The first part of the book focuses on parent self-healing practices. One of the key aspects to self-calming is to spend more time in mindful non-reactivity, which can have an effect of diminishing stress-response triggers. Recall that when the stress response is activated, blood flow shifts away from higher-order thinking towards mobilization for muscle action (Arnsten, 2009). One just does not think as well.
On the other hand, the more mindful one is—presence that is nonjudgmental—the more practiced the brain becomes at maintaining calmness. This also shrinks defensiveness and blaming of others for one’s feelings, critical for parenting and everyday living.
Being mindfully present makes it easier to acknowledge and express your feelings (e.g., grumpy, annoyed) before they escalate and you lose your temper uncontrollably. Mindfulness also makes it more likely you will acknowledge your child’s feelings and not reactively try to fix them. You will listen and acknowledge, which is more likely to lead to cooperative compliance.
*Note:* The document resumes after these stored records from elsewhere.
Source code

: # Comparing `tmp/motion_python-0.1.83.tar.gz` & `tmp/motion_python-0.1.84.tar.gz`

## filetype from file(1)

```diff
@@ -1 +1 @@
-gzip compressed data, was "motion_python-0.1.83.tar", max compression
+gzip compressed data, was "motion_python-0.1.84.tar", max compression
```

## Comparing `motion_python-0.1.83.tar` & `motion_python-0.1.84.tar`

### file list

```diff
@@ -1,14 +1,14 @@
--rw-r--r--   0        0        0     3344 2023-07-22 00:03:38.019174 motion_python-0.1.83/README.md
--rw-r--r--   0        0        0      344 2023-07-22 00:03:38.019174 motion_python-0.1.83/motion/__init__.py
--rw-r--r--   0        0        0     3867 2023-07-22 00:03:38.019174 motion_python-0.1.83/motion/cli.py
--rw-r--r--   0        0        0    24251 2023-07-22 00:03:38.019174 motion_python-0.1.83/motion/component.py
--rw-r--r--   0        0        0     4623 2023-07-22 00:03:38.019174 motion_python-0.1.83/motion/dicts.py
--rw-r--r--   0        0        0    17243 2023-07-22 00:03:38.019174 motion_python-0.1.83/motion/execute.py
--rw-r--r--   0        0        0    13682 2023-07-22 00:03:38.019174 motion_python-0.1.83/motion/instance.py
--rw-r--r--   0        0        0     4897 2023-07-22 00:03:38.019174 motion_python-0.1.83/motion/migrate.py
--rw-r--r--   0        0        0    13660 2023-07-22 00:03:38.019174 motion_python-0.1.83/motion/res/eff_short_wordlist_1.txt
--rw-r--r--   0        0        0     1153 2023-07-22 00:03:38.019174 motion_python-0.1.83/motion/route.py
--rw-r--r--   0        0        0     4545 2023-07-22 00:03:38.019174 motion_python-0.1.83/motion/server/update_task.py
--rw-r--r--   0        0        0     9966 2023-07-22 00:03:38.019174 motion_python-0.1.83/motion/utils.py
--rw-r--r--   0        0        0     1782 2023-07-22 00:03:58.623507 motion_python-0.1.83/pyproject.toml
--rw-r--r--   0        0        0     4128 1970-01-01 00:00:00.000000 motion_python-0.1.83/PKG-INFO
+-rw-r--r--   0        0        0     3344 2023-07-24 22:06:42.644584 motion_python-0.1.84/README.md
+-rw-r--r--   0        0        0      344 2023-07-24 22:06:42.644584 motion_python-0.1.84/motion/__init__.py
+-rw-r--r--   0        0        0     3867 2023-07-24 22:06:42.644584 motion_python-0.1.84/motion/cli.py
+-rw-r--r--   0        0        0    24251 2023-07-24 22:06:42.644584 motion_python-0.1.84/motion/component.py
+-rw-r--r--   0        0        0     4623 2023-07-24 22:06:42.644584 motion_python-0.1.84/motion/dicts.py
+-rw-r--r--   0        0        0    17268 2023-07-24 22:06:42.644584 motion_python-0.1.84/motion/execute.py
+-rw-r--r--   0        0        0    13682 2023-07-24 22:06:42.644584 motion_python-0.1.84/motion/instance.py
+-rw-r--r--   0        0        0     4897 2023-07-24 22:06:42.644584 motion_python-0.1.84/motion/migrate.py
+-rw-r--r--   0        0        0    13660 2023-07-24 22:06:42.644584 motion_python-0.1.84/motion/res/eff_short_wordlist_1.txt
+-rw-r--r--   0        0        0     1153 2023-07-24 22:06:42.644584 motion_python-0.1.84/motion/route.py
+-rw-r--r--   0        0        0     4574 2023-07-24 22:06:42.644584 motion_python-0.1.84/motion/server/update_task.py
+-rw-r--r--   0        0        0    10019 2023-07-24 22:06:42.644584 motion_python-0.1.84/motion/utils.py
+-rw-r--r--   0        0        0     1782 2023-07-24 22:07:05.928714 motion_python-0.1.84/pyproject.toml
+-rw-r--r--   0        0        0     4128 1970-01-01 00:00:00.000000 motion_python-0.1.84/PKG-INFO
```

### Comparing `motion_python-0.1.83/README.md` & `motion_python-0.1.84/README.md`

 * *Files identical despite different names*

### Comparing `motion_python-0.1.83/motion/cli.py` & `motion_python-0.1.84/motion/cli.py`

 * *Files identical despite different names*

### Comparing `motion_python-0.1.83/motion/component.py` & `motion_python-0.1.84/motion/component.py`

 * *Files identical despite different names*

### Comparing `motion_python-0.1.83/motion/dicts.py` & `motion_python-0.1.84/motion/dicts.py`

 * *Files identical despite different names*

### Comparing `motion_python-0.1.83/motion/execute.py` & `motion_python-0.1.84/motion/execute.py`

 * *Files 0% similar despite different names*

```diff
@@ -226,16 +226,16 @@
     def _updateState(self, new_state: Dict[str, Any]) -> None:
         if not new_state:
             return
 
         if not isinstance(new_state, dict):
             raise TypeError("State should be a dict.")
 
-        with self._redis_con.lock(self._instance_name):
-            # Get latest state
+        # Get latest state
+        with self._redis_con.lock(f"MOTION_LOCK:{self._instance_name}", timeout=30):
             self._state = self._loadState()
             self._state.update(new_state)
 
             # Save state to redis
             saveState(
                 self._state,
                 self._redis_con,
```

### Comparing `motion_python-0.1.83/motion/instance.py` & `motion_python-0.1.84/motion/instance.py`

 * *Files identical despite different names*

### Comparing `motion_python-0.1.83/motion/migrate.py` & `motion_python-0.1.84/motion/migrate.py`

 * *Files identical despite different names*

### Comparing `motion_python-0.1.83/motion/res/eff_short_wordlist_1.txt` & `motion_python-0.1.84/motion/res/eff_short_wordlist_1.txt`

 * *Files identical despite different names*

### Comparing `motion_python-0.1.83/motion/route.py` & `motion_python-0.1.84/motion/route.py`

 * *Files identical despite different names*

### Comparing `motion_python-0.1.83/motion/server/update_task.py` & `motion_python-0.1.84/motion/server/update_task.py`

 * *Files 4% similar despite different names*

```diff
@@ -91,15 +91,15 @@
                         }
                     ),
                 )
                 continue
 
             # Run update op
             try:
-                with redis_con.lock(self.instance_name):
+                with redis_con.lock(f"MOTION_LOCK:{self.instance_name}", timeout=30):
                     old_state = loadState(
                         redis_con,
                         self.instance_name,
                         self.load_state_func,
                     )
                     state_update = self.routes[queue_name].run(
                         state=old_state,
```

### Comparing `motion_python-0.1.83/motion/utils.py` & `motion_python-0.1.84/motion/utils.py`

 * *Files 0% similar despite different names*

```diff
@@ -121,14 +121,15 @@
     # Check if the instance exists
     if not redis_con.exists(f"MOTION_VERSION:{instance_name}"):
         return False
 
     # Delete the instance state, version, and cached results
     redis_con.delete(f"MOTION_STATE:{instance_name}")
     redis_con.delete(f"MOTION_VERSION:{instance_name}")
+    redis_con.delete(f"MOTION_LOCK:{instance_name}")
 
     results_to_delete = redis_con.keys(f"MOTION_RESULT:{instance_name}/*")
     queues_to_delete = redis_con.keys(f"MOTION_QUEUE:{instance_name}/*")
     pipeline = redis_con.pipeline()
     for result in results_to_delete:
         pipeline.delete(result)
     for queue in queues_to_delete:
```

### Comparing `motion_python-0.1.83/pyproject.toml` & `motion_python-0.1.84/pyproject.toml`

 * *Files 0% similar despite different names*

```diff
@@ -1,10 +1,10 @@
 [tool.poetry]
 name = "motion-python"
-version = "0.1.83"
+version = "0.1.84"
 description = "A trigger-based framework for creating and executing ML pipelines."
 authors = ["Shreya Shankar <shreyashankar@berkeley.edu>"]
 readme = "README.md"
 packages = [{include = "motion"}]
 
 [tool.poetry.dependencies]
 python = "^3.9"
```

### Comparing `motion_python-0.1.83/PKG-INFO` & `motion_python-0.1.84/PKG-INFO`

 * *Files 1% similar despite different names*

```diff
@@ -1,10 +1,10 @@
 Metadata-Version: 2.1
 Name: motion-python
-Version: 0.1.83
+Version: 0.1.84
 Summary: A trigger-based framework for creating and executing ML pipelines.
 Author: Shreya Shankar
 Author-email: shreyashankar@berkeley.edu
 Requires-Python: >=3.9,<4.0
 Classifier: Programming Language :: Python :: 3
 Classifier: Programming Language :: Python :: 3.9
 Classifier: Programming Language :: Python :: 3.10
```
One of the many exercises to build up your mindful parenting repertoire is the “create your yell-less plan” (Clarke-Fields, 2019, pp. 48-50). Make a list of choices that you can consult (until they become automatic) when a difficult situation arises. Here are a few of her suggestions:
- Create or adopt a mantra (e.g., “It is what it is,” “Relax, release, smile,” “This will pass—breathe”).
- Sigh five or six times.
- Whisper instead of yelling (because it is hard to sound or stay angry).
- Use a funny voice or character.
- Walk it out or wait it out.
A peaceful home is one where mindful parents listen to and meet children’s needs. This contrasts with unmindful parenting, where parents express their stress reactions to children’s needs (e.g., through ordering: “Stop that!;” dismissing: “Don’t be such a big baby;” threatening: “If you don’t stop crying, I’ll give you something to cry about!”).
The book emphasizes techniques that align with nonviolent communication (Rosenberg, 2003) and with with Kate Silverton’s book, There is No Such Thing as Naughty. These techniques include observing nonjudgmentally the actions that are affecting your well-being and become aware of the feelings you are having in reaction to your observations; discern the needs your child is expressing through their feelings and actions; acknowledge their feelings and needs through reflective listening that expresses empathy and understanding; brainstorm together ways to coordinate your and your child’s needs. When needed (e.g., bathing), request concrete actions like you would speak to a friend, or set limits with humor (e.g., “Please don’t get in the tub. Don’t do it! You know I hate it when you’re clean! Ew, you’re using soap!,” Clarke-Fields, 2019, p. 121).
The book has many helpful suggestions for adolescents and adults, whether parents or not. Although the examples are most often about parents relating to children, the wisdom can be applied in adult-to-adult relationships as well. Staying mindful, no matter whom we face, can be a balm for enhancing neighborly community connection.
Arnsten, A.F.T. (2009). Stress signaling pathways that impair prefrontal cortex structure and function. Nature Reviews Neuroscience, 10(6), 410-422.
Clarke-Fields, H. (2019). Raising good humans: A mindful guide to breaking the cycle of reactive parenting and raising kind, confident kids. Oakland: New Harbinger.
Kabat-Zinn, J. (2018). Meditation is not what you think. NY: Hyperion.
Rosenberg, M.B. (2003). Nonviolent communication: A language of life, 2nd ed. Encinitas, CA: PuddleDancer Press.